The contempt proceeding arose during the course of a hearing in a chancery suit initiated by one Adaline C. Smallwood, who, apparently, was the beneficiary of a trust created by the will of her daughter, Helen I. Soutter, deceased. The facts show that the mother, as part of a plan for marshaling assets outstanding in the names of others, herself established a trust known as the Adaline C. Smallwood trust which provided that after the death of the settlor her rights were to vest in William E. Lukes, should he survive her. Following the establishment of such trust, Adaline C. Smallwood commenced two chancery suits seeking to benefit her trust estate. The first of the suits, No. 53 C 2011, was for the appointment of a trustee under a trust created by the will of Helen I. Soutter, for a construction of said will, and for certain relief against the executor. The second suit, No. 53 C 4985, sought an accounting from the executor for the proceeds of a certain sale. Several months after the said complaints had been filed, William E. Lukes, by attorney Earl Wilcox, husband of the plaintiff in error, filed a petition to intervene in cause No. 53 C 2011 on the ground that he was a contingent beneficiary of the Smallwood trust and, as such, had an interest to protect in the two suits which sought to marshal and safeguard the assets of said trust. The court permitted the petition to be filed but neither granted nor denied the motion to intervene.
Following various reports and hearings in the two causes, the court, on December 15, 1953, entered an order in suit No. 53 C 2011 appointing a single trustee for both the Smallwood and Soutter trusts and directing that the assets of both trusts be turned over to said trustee. On the same day, an order was entered dismissing cause No. 53 C 4985. A short time thereafter, the new trustee filed a petition in cause No. 53 C 2011 seeking directions as to the administration of the Smallwood trust and praying that summons be issued directed to William E. Lukes, among others, directing him to appear and answer the said petition and to assert any rights he might have or claim with respect to the trust instrument and any objection that he might "have or claim to have against any order that this Court may enter concerning the trust and the assets thereof." A summons was served on Lukes, and six days later, on January 4, 1954, his appearance, and that of his attorney, Earl Wilcox, was filed in the cause. Wilcox then prepared motions pertaining to each of the chancery causes and served notices for a hearing on the same on January 12, 1954. When that day arrived, Wilcox was ill and instructed the plaintiff in error, his wife and secretary, to present the motions to the court and to request that the hearing be continued because of his illness.

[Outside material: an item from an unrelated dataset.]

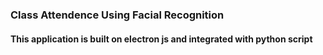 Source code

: ### Class Attendence Using Facial Recognition

#### This application is built on electron js and integrated with python script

There is disagreement as to what occurred when plaintiff in error sought to fulfill her husband's instructions.
The contempt order entered against plaintiff in error recites that she appeared before the bar and presented two motions and two notices of said motions and asked leave to file them with the minute clerk of the court, whereupon the court denied her leave to do so and instructed her that she could not file the said documents and that the court would not entertain the motions. However, in plaintiff in error's motion to vacate the contempt order, she alleged that the court merely handed the documents back to her saying it would not entertain the motions and, for that reason, specifically refused to enter an order denying them. She also denied that the court had instructed her that she could not file the motions. The order of court in question was not reduced to writing in the minutes of the cause. In any event, it is admitted that plaintiff in error then filed the documents in the office of the clerk of court on another floor of the building.
A week after the events last recited, plaintiff in error, through happenstance, accompanied her husband at another hearing on the chancery matters. The record discloses that the court, apparently upon learning of the plaintiff in error's presence, abruptly interrupted the proceedings and summarily proceeded against her in the following manner:
"The Court: Are you Mrs. Wilcox?
Mrs. Wilcox: Yes, sir.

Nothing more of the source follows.